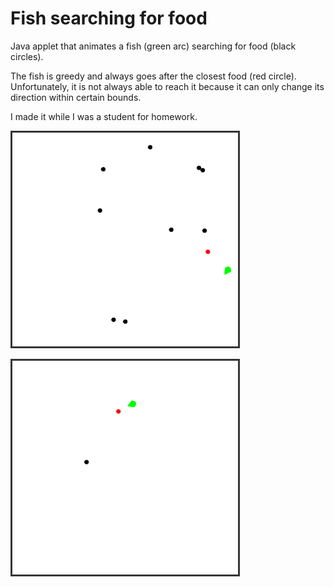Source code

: Fish searching for food
========================

Java applet that animates a fish (green arc)  searching for food (black circles).

The fish is greedy and always goes after the closest food (red circle).
Unfortunately, it is not always able to reach it because it can only change its direction within certain bounds.

I made it while I was a student for homework.

![alt tag](https://raw.githubusercontent.com/gajduk/Fish-searching-food/master/fish_searching_food_1.PNG)

![alt tag](https://raw.githubusercontent.com/gajduk/Fish-searching-food/master/fish_searching_food_2.PNG)
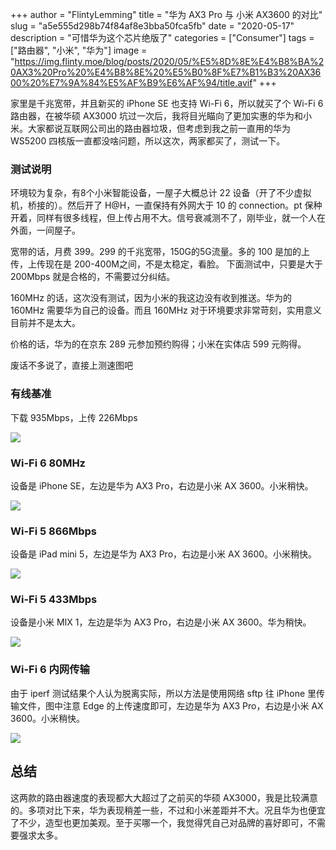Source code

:+++
author = "FlintyLemming"
title = "华为 AX3 Pro 与 小米 AX3600 的对比"
slug = "a5e555d298b74f84af8e3bba50fca5fb"
date = "2020-05-17"
description = "可惜华为这个芯片绝版了"
categories = ["Consumer"]
tags = ["路由器", "小米", "华为"]
image = "https://img.flinty.moe/blog/posts/2020/05/%E5%8D%8E%E4%B8%BA%20AX3%20Pro%20%E4%B8%8E%20%E5%B0%8F%E7%B1%B3%20AX3600%20%E7%9A%84%E5%AF%B9%E6%AF%94/title.avif"
+++

家里是千兆宽带，并且新买的 iPhone SE 也支持 Wi-Fi 6，所以就买了个 Wi-Fi 6 路由器，在被华硕 AX3000 坑过一次后，我将目光瞄向了更加实惠的华为和小米。大家都说互联网公司出的路由器垃圾，但考虑到我之前一直用的华为 WS5200 四核版一直都没啥问题，所以这次，两家都买了，测试一下。

### 测试说明

环境较为复杂，有8个小米智能设备，一屋子大概总计 22 设备（开了不少虚拟机，桥接的）。然后开了 H@H，一直保持有外网大于 10 的 connection。pt 保种开着，同样有很多线程，但上传占用不大。信号衰减测不了，刚毕业，就一个人在外面，一间屋子。

宽带的话，月费 399。299 的千兆宽带，150G的5G流量。多的 100 是加的上传，上传现在是 200-400M之间，不是太稳定，看脸。 下面测试中，只要是大于 200Mbps 就是合格的，不需要过分纠结。

160MHz 的话，这次没有测试，因为小米的我这边没有收到推送。华为的 160MHz 需要华为自己的设备。而且 160MHz 对于环境要求非常苛刻，实用意义目前并不是太大。

价格的话，华为的在京东 289 元参加预约购得；小米在实体店 599 元购得。

废话不多说了，直接上测速图吧

### 有线基准

下载 935Mbps，上传 226Mbps

![](https://img.flinty.moe/blog/posts/2020/05/%E5%8D%8E%E4%B8%BA%20AX3%20Pro%20%E4%B8%8E%20%E5%B0%8F%E7%B1%B3%20AX3600%20%E7%9A%84%E5%AF%B9%E6%AF%94/1.avif)

### Wi-Fi 6 80MHz

设备是 iPhone SE，左边是华为 AX3 Pro，右边是小米 AX 3600。小米稍快。

![](https://img.flinty.moe/blog/posts/2020/05/%E5%8D%8E%E4%B8%BA%20AX3%20Pro%20%E4%B8%8E%20%E5%B0%8F%E7%B1%B3%20AX3600%20%E7%9A%84%E5%AF%B9%E6%AF%94/2.avif)

### Wi-Fi 5 866Mbps

设备是 iPad mini 5，左边是华为 AX3 Pro，右边是小米 AX 3600。小米稍快。

![](https://img.flinty.moe/blog/posts/2020/05/%E5%8D%8E%E4%B8%BA%20AX3%20Pro%20%E4%B8%8E%20%E5%B0%8F%E7%B1%B3%20AX3600%20%E7%9A%84%E5%AF%B9%E6%AF%94/3.avif)

### Wi-Fi 5 433Mbps

设备是小米 MIX 1，左边是华为 AX3 Pro，右边是小米 AX 3600。华为稍快。

![](https://img.flinty.moe/blog/posts/2020/05/%E5%8D%8E%E4%B8%BA%20AX3%20Pro%20%E4%B8%8E%20%E5%B0%8F%E7%B1%B3%20AX3600%20%E7%9A%84%E5%AF%B9%E6%AF%94/4.avif)

### Wi-Fi 6 内网传输

由于 iperf 测试结果个人认为脱离实际，所以方法是使用网络 sftp 往 iPhone 里传输文件，图中注意 Edge 的上传速度即可，左边是华为 AX3 Pro，右边是小米 AX 3600。小米稍快。

![](https://img.flinty.moe/blog/posts/2020/05/%E5%8D%8E%E4%B8%BA%20AX3%20Pro%20%E4%B8%8E%20%E5%B0%8F%E7%B1%B3%20AX3600%20%E7%9A%84%E5%AF%B9%E6%AF%94/5.avif)

## 总结

这两款的路由器速度的表现都大大超过了之前买的华硕 AX3000，我是比较满意的。多项对比下来，华为表现稍差一些，不过和小米差距并不大。况且华为也便宜了不少，造型也更加美观。至于买哪一个，我觉得凭自己对品牌的喜好即可，不需要强求太多。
########
■ **Work request**:
The required output is the line containing "### Wi-Fi 6 内网传输" through the last line of the records above, each copied exactly and nothing more.

■ **Expected answer**:
### Wi-Fi 6 内网传输

由于 iperf 测试结果个人认为脱离实际，所以方法是使用网络 sftp 往 iPhone 里传输文件，图中注意 Edge 的上传速度即可，左边是华为 AX3 Pro，右边是小米 AX 3600。小米稍快。

![](https://img.flinty.moe/blog/posts/2020/05/%E5%8D%8E%E4%B8%BA%20AX3%20Pro%20%E4%B8%8E%20%E5%B0%8F%E7%B1%B3%20AX3600%20%E7%9A%84%E5%AF%B9%E6%AF%94/5.avif)

## 总结

这两款的路由器速度的表现都大大超过了之前买的华硕 AX3000，我是比较满意的。多项对比下来，华为表现稍差一些，不过和小米差距并不大。况且华为也便宜了不少，造型也更加美观。至于买哪一个，我觉得凭自己对品牌的喜好即可，不需要强求太多。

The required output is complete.